Why don’t CEO’s focus more on their customers? Ask any CEO if customers are important and they will (or should) always answer YES, very important. If you asked them how much of their organization, their time or their strategy is focused on the customer the truthful answers will likely show a different story. It is possible that they even believe that the customer is already everyone’s business or responsibility in their company but likely you will find that there is no single point of accountability for the customer experience or loyalty. They have a CIO, a COO, perhaps a CMO (Chief Marketing Officer ) but is there a Chief Customer Officer? The executive team will generally have a good focus on internal operations but no consolidated view of their customers. While this condition may not represent 100% of the companies that we see, it is unfortunately still the majority.

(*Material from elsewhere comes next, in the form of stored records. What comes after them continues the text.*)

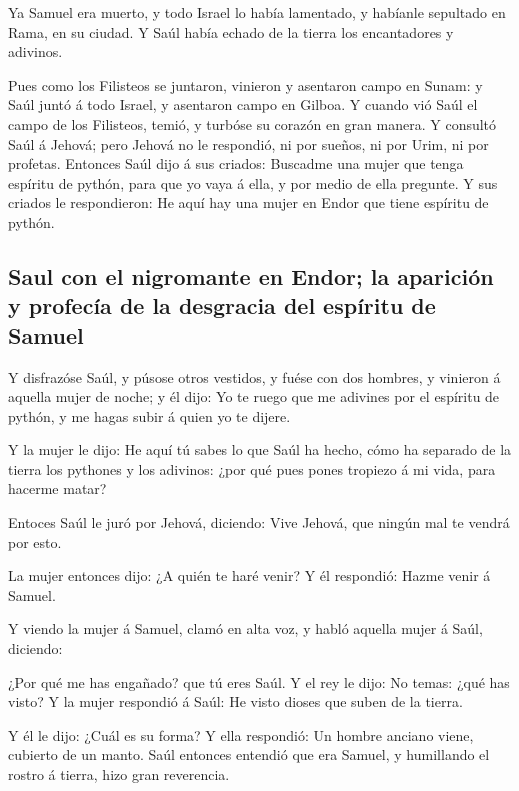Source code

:  Ya Samuel era muerto, y todo Israel lo había lamentado, y
habíanle sepultado en Rama, en su ciudad. Y Saúl había echado de la
tierra los encantadores y adivinos.

 Pues como los Filisteos se juntaron, vinieron y asentaron
campo en Sunam: y Saúl juntó á todo Israel, y asentaron campo en Gilboa.
 Y cuando vió Saúl el campo de los Filisteos, temió, y
turbóse su corazón en gran manera.  Y consultó Saúl á
Jehová; pero Jehová no le respondió, ni por sueños, ni por Urim, ni por
profetas.  Entonces Saúl dijo á sus criados: Buscadme una
mujer que tenga espíritu de pythón, para que yo vaya á ella, y por medio
de ella pregunte. Y sus criados le respondieron: He aquí hay una mujer
en Endor que tiene espíritu de pythón.

\hypertarget{saul-con-el-nigromante-en-endor-la-apariciuxf3n-y-profecuxeda-de-la-desgracia-del-espuxedritu-de-samuel}{%
\subsection{Saul con el nigromante en Endor; la aparición y profecía de
la desgracia del espíritu de
Samuel}\label{saul-con-el-nigromante-en-endor-la-apariciuxf3n-y-profecuxeda-de-la-desgracia-del-espuxedritu-de-samuel}}

 Y disfrazóse Saúl, y púsose otros vestidos, y fuése con
dos hombres, y vinieron á aquella mujer de noche; y él dijo: Yo te ruego
que me adivines por el espíritu de pythón, y me hagas subir á quien yo
te dijere.

 Y la mujer le dijo: He aquí tú sabes lo que Saúl ha
hecho, cómo ha separado de la tierra los pythones y los adivinos: ¿por
qué pues pones tropiezo á mi vida, para hacerme matar?

 Entoces Saúl le juró por Jehová, diciendo: Vive Jehová,
que ningún mal te vendrá por esto.

 La mujer entonces dijo: ¿A quién te haré venir? Y él
respondió: Hazme venir á Samuel.

 Y viendo la mujer á Samuel, clamó en alta voz, y habló
aquella mujer á Saúl, diciendo:

 ¿Por qué me has engañado? que tú eres Saúl. Y el rey le
dijo: No temas: ¿qué has visto? Y la mujer respondió á Saúl: He visto
dioses que suben de la tierra.

 Y él le dijo: ¿Cuál es su forma? Y ella respondió: Un
hombre anciano viene, cubierto de un manto. Saúl entonces entendió que
era Samuel, y humillando el rostro á tierra, hizo gran reverencia.

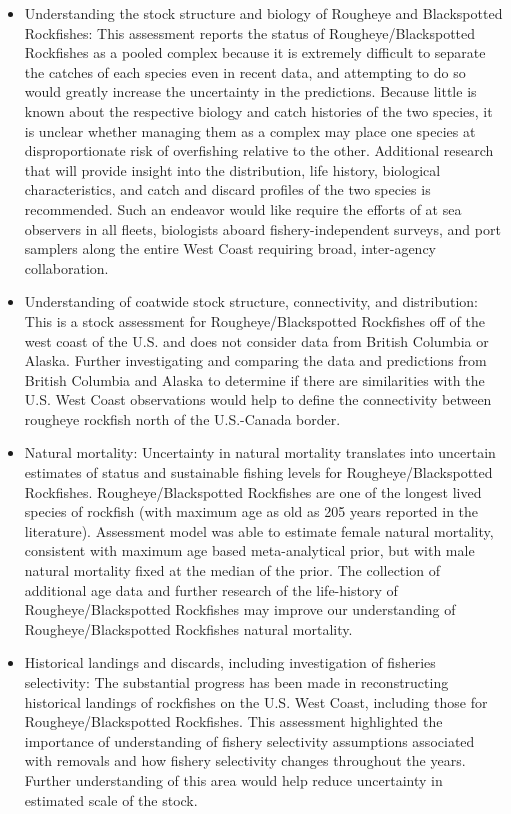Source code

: \documentclass[
]{scrartcl}
\begin{document}
\begin{itemize}
\item
  Understanding the stock structure and biology of Rougheye and
  Blackspotted Rockfishes: This assessment reports the status of
  Rougheye/Blackspotted Rockfishes as a pooled complex because it is
  extremely difficult to separate the catches of each species even in
  recent data, and attempting to do so would greatly increase the
  uncertainty in the predictions. Because little is known about the
  respective biology and catch histories of the two species, it is
  unclear whether managing them as a complex may place one species at
  disproportionate risk of overfishing relative to the other. Additional
  research that will provide insight into the distribution, life
  history, biological characteristics, and catch and discard profiles of
  the two species is recommended. Such an endeavor would like require
  the efforts of at sea observers in all fleets, biologists aboard
  fishery-independent surveys, and port samplers along the entire West
  Coast requiring broad, inter-agency collaboration.
\item
  Understanding of coatwide stock structure, connectivity, and
  distribution: This is a stock assessment for Rougheye/Blackspotted
  Rockfishes off of the west coast of the U.S. and does not consider
  data from British Columbia or Alaska. Further investigating and
  comparing the data and predictions from British Columbia and Alaska to
  determine if there are similarities with the U.S. West Coast
  observations would help to define the connectivity between rougheye
  rockfish north of the U.S.-Canada border.
\item
  Natural mortality: Uncertainty in natural mortality translates into
  uncertain estimates of status and sustainable fishing levels for
  Rougheye/Blackspotted Rockfishes. Rougheye/Blackspotted Rockfishes are
  one of the longest lived species of rockfish (with maximum age as old
  as 205 years reported in the literature). Assessment model was able to
  estimate female natural mortality, consistent with maximum age based
  meta-analytical prior, but with male natural mortality fixed at the
  median of the prior. The collection of additional age data and further
  research of the life-history of Rougheye/Blackspotted Rockfishes may
  improve our understanding of Rougheye/Blackspotted Rockfishes natural
  mortality.
\item
  Historical landings and discards, including investigation of fisheries
  selectivity: The substantial progress has been made in reconstructing
  historical landings of rockfishes on the U.S. West Coast, including
  those for Rougheye/Blackspotted Rockfishes. This assessment
  highlighted the importance of understanding of fishery selectivity
  assumptions associated with removals and how fishery selectivity
  changes throughout the years. Further understanding of this area would
  help reduce uncertainty in estimated scale of the stock.
\end{itemize}
\end{document}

Traditional companies are built around a model of operations that was largely defined by the coming of the industrial age and a set of principals set forth by Adam Smith in the 18th century! We have come along way in 200+ years. The global economy is driven by service and not manufacturing in today’s world. The “The Wealth of Nations” (also the name of Adam Smith’s book) today comes from a growing service economy. It is also no secret that when most of today’s business leaders went to school and got their MBAs, service was not a part of the curriculum and certainly there was no course to teach them about Customer Experience as a discipline or a science. Even worse, if universites did have classes about Customer Experience, what would they teach? Ask a dozen or so people what Customer Experience means and you will likely get more than a dozen answers and not all of them are wrong. The good news is that people likely have heard the term and at lease have an opinion about the meaning.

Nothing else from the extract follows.